Within the data below, copy each line where the string "testing" is found.

[Rendered images with source text]

◇ ◇ ◇ ◇ ◇ ◇ ◇

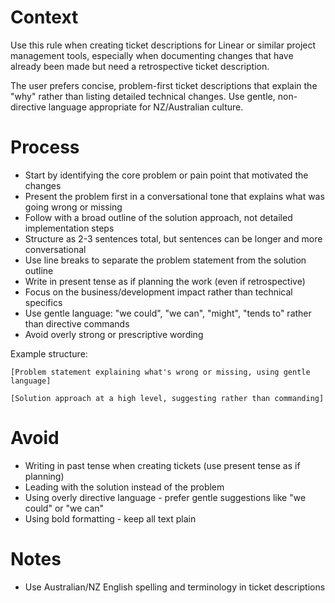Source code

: # Context

Use this rule when creating ticket descriptions for Linear or similar project management tools, especially when documenting changes that have already been made but need a retrospective ticket description.

The user prefers concise, problem-first ticket descriptions that explain the "why" rather than listing detailed technical changes. Use gentle, non-directive language appropriate for NZ/Australian culture.

# Process

- Start by identifying the core problem or pain point that motivated the changes
- Present the problem first in a conversational tone that explains what was going wrong or missing
- Follow with a broad outline of the solution approach, not detailed implementation steps
- Structure as 2-3 sentences total, but sentences can be longer and more conversational
- Use line breaks to separate the problem statement from the solution outline
- Write in present tense as if planning the work (even if retrospective)
- Focus on the business/development impact rather than technical specifics
- Use gentle language: "we could", "we can", "might", "tends to" rather than directive commands
- Avoid overly strong or prescriptive wording

Example structure:

```
[Problem statement explaining what's wrong or missing, using gentle language]

[Solution approach at a high level, suggesting rather than commanding]
```

# Avoid

- Writing in past tense when creating tickets (use present tense as if planning)
- Leading with the solution instead of the problem
- Using overly directive language - prefer gentle suggestions like "we could" or "we can"
- Using bold formatting - keep all text plain

# Notes

- Use Australian/NZ English spelling and terminology in ticket descriptions
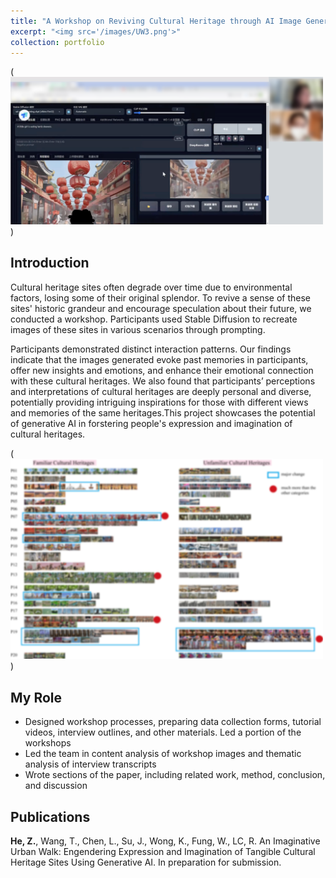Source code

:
 ```yaml
---
title: "A Workshop on Reviving Cultural Heritage through AI Image Generation"
excerpt: "<img src='/images/UW3.png'>"
collection: portfolio
---
```

(<img src='/images/UW1.png' width="500px">)

## Introduction
Cultural heritage sites often degrade over time due to environmental factors, losing some of their original splendor. To revive a sense of these sites' historic grandeur and encourage speculation about their future, we conducted a workshop. Participants used Stable Diffusion to recreate images of these sites in various scenarios through prompting. 

Participants demonstrated distinct interaction patterns. Our findings indicate that the images generated evoke past memories in participants, offer new insights and emotions, and enhance their emotional connection with these cultural heritages. We also found that participants’ perceptions and interpretations of cultural heritages are deeply personal and diverse, potentially providing intriguing inspirations for those with different views and memories of the same heritages.This project showcases the potential of generative AI in forstering people's expression and imagination of cultural heritages.

(<img src='/images/UW2.png' width="500px">)

## My Role
- Designed workshop processes, preparing data collection forms, tutorial videos, interview outlines, and other materials. Led a portion of the workshops
- Led the team in content analysis of workshop images and thematic analysis of interview transcripts
- Wrote sections of the paper, including related work, method, conclusion, and discussion

## Publications
**He, Z.**, Wang, T., Chen, L., Su, J., Wong, K., Fung, W., LC, R. An Imaginative Urban Walk: Engendering Expression 
and Imagination of Tangible Cultural Heritage Sites Using Generative AI. In preparation for submission.
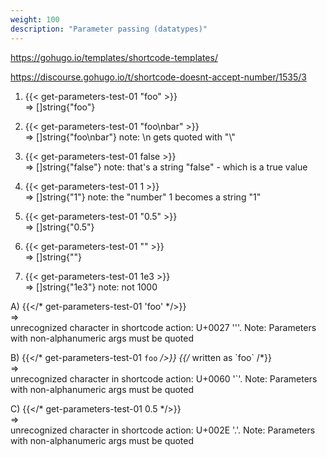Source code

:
 ```yaml
---
weight: 100
description: "Parameter passing (datatypes)"
---
```


https://gohugo.io/templates/shortcode-templates/

https://discourse.gohugo.io/t/shortcode-doesnt-accept-number/1535/3   


1) {{< get-parameters-test-01 "foo" >}}    
=> []string{"foo"}   

2) {{< get-parameters-test-01 "foo\nbar" >}}    
=> []string{"foo\\nbar"} note: \n gets quoted with "\\"

3) {{< get-parameters-test-01 false >}}    
=> []string{"false"}  note: that's a string "false" - which is a true value

4) {{< get-parameters-test-01 1     >}}    
=> []string{"1"} note: the "number" 1 becomes a string "1"

5) {{< get-parameters-test-01 "0.5" >}}    
=> []string{"0.5"} 

6) {{< get-parameters-test-01 "" >}}    
=> []string{""} 

7) {{< get-parameters-test-01 1e3    >}}    
=> []string{"1e3"}  note: not 1000


A) {{</* get-parameters-test-01 'foo' */>}}    
=>  
unrecognized character in shortcode action: U+0027 '''. Note:
Parameters with non-alphanumeric args must be quoted

B) {{</* get-parameters-test-01 `foo` */>}} {{/* written as \`foo\` /*}}  
=>  
unrecognized character in shortcode action: U+0060 '`'. Note:
Parameters with non-alphanumeric args must be quoted

C) {{</* get-parameters-test-01 0.5 */>}}    
=>  
unrecognized character in shortcode action: U+002E '.'. Note:
Parameters with non-alphanumeric args must be quoted
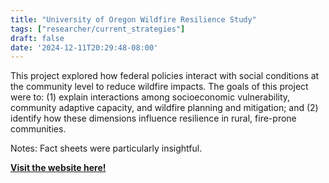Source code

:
 ```yaml
---
title: "University of Oregon Wildfire Resilience Study"
tags: ["researcher/current_strategies"]
draft: false
date: '2024-12-11T20:29:48-08:00'
---
```


This project explored how federal policies interact with social conditions at the community level to reduce wildfire impacts. The goals of this project were to: (1) explain interactions among socioeconomic vulnerability, community adaptive capacity, and wildfire planning and mitigation; and (2) identify how these dimensions influence resilience in rural, fire-prone communities.

Notes: Fact sheets were particularly insightful.

[**Visit the website here!**](https://resilient.uoregon.edu/ewp/wildfire-resilience)

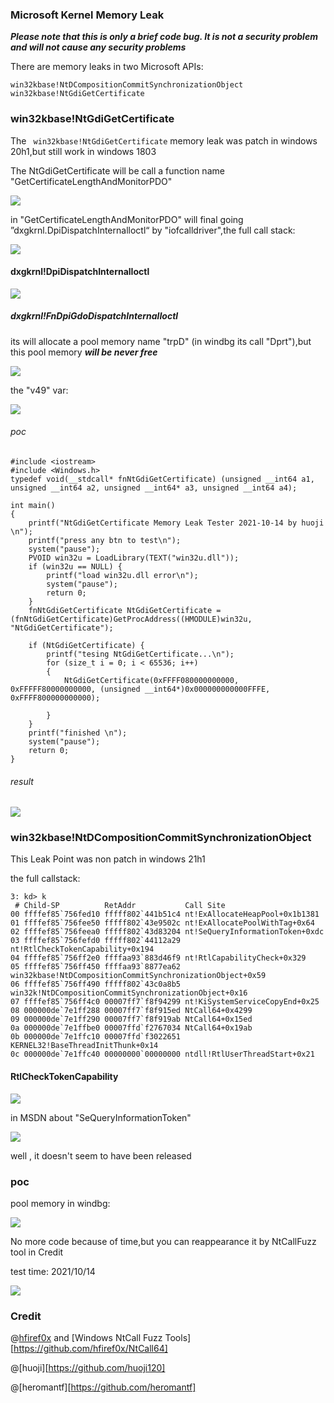 ### Microsoft Kernel Memory Leak

***Please note that this is only a brief code bug. It is not a security problem and will not cause any security problems***

There are memory leaks in two Microsoft APIs:

```
win32kbase!NtDCompositionCommitSynchronizationObject
win32kbase!NtGdiGetCertificate
```

### win32kbase!NtGdiGetCertificate

The ``` win32kbase!NtGdiGetCertificate``` memory leak was patch in windows 20h1,but still work in windows 1803

The NtGdiGetCertificate will be call a function name "GetCertificateLengthAndMonitorPDO"

![](1.png)

in "GetCertificateLengthAndMonitorPDO" will final going ”dxgkrnl.DpiDispatchInternalloctl“ by "iofcalldriver",the full call stack:

![](2.png)

#### dxgkrnl!DpiDispatchInternalIoctl

![](3.png)

##### dxgkrnl!FnDpiGdoDispatchInternalIoctl

its will allocate a pool memory name "trpD" (in windbg its call "Dprt"),but this pool memory ***will be never free***

![](4.png)

the "v49" var:

![](5.png)

###### poc

```
#include <iostream>
#include <Windows.h>
typedef void(__stdcall* fnNtGdiGetCertificate) (unsigned __int64 a1, unsigned __int64 a2, unsigned __int64* a3, unsigned __int64 a4);

int main()
{
    printf("NtGdiGetCertificate Memory Leak Tester 2021-10-14 by huoji \n");
	printf("press any btn to test\n");
	system("pause");
	PVOID win32u = LoadLibrary(TEXT("win32u.dll"));
	if (win32u == NULL) {
		printf("load win32u.dll error\n");
		system("pause");
		return 0;
	}
	fnNtGdiGetCertificate NtGdiGetCertificate = (fnNtGdiGetCertificate)GetProcAddress((HMODULE)win32u, "NtGdiGetCertificate");
	
	if (NtGdiGetCertificate) {
		printf("tesing NtGdiGetCertificate...\n");
		for (size_t i = 0; i < 65536; i++)
		{
			NtGdiGetCertificate(0xFFFF080000000000, 0xFFFFF80000000000, (unsigned __int64*)0x000000000000FFFE, 0xFFFF800000000000);

		}
	}
	printf("finished \n");
	system("pause");
	return 0;
}
```

###### result

![](6.png)

### win32kbase!NtDCompositionCommitSynchronizationObject

This Leak Point was non patch in windows 21h1

the full callstack:

```
3: kd> k
 # Child-SP          RetAddr           Call Site
00 ffffef85`756fed10 fffff802`441b51c4 nt!ExAllocateHeapPool+0x1b1381
01 ffffef85`756fee50 fffff802`43e9502c nt!ExAllocatePoolWithTag+0x64
02 ffffef85`756feea0 fffff802`43d83204 nt!SeQueryInformationToken+0xdc
03 ffffef85`756fefd0 fffff802`44112a29 nt!RtlCheckTokenCapability+0x194
04 ffffef85`756ff2e0 ffffaa93`883d46f9 nt!RtlCapabilityCheck+0x329
05 ffffef85`756ff450 ffffaa93`8877ea62 win32kbase!NtDCompositionCommitSynchronizationObject+0x59
06 ffffef85`756ff490 fffff802`43c0a8b5 win32k!NtDCompositionCommitSynchronizationObject+0x16
07 ffffef85`756ff4c0 00007ff7`f8f94299 nt!KiSystemServiceCopyEnd+0x25
08 000000de`7e1ff288 00007ff7`f8f915ed NtCall64+0x4299
09 000000de`7e1ff290 00007ff7`f8f919ab NtCall64+0x15ed
0a 000000de`7e1ffbe0 00007ffd`f2767034 NtCall64+0x19ab
0b 000000de`7e1ffc10 00007ffd`f3022651 KERNEL32!BaseThreadInitThunk+0x14
0c 000000de`7e1ffc40 00000000`00000000 ntdll!RtlUserThreadStart+0x21
```

#### RtlCheckTokenCapability

![](7.png)



in MSDN about "SeQueryInformationToken" 

![](8.png)

well , it doesn't seem to have been released

### poc

pool memory in windbg:

![](9.png)

No more code because of time,but you can reappearance it by NtCallFuzz tool in Credit

test time: 2021/10/14

![](10.png)

### Credit

@[hfiref0x](https://github.com/hfiref0x) and [Windows NtCall Fuzz Tools][https://github.com/hfiref0x/NtCall64]

@[huoji][https://github.com/huoji120]

@[heromantf][https://github.com/heromantf]

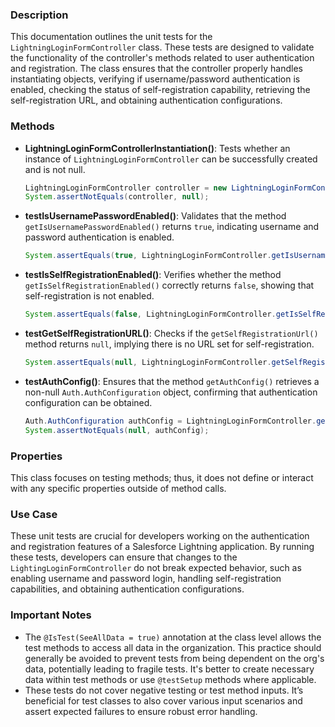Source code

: ### Description
This documentation outlines the unit tests for the `LightningLoginFormController` class. These tests are designed to validate the functionality of the controller's methods related to user authentication and registration. The class ensures that the controller properly handles instantiating objects, verifying if username/password authentication is enabled, checking the status of self-registration capability, retrieving the self-registration URL, and obtaining authentication configurations.

### Methods

- **LightningLoginFormControllerInstantiation()**: Tests whether an instance of `LightningLoginFormController` can be successfully created and is not null.

  ```java
  LightningLoginFormController controller = new LightningLoginFormController();
  System.assertNotEquals(controller, null);
  ```

- **testIsUsernamePasswordEnabled()**: Validates that the method `getIsUsernamePasswordEnabled()` returns `true`, indicating username and password authentication is enabled.

  ```java
  System.assertEquals(true, LightningLoginFormController.getIsUsernamePasswordEnabled());
  ```

- **testIsSelfRegistrationEnabled()**: Verifies whether the method `getIsSelfRegistrationEnabled()` correctly returns `false`, showing that self-registration is not enabled.

  ```java
  System.assertEquals(false, LightningLoginFormController.getIsSelfRegistrationEnabled());
  ```

- **testGetSelfRegistrationURL()**: Checks if the `getSelfRegistrationUrl()` method returns `null`, implying there is no URL set for self-registration.

  ```java
  System.assertEquals(null, LightningLoginFormController.getSelfRegistrationUrl());
  ```

- **testAuthConfig()**: Ensures that the method `getAuthConfig()` retrieves a non-null `Auth.AuthConfiguration` object, confirming that authentication configuration can be obtained.

  ```java
  Auth.AuthConfiguration authConfig = LightningLoginFormController.getAuthConfig();
  System.assertNotEquals(null, authConfig);
  ```

### Properties
This class focuses on testing methods; thus, it does not define or interact with any specific properties outside of method calls.

### Use Case
These unit tests are crucial for developers working on the authentication and registration features of a Salesforce Lightning application. By running these tests, developers can ensure that changes to the `LightingLoginFormController` do not break expected behavior, such as enabling username and password login, handling self-registration capabilities, and obtaining authentication configurations.

### Important Notes
- The `@IsTest(SeeAllData = true)` annotation at the class level allows the test methods to access all data in the organization. This practice should generally be avoided to prevent tests from being dependent on the org's data, potentially leading to fragile tests. It's better to create necessary data within test methods or use `@testSetup` methods where applicable.
- These tests do not cover negative testing or test method inputs. It’s beneficial for test classes to also cover various input scenarios and assert expected failures to ensure robust error handling.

◇ ◇ ◇ ◇ ◇ ◇ ◇

[Task output]
This class focuses on testing methods; thus, it does not define or interact with any specific properties outside of method calls.
- These tests do not cover negative testing or test method inputs. It’s beneficial for test classes to also cover various input scenarios and assert expected failures to ensure robust error handling.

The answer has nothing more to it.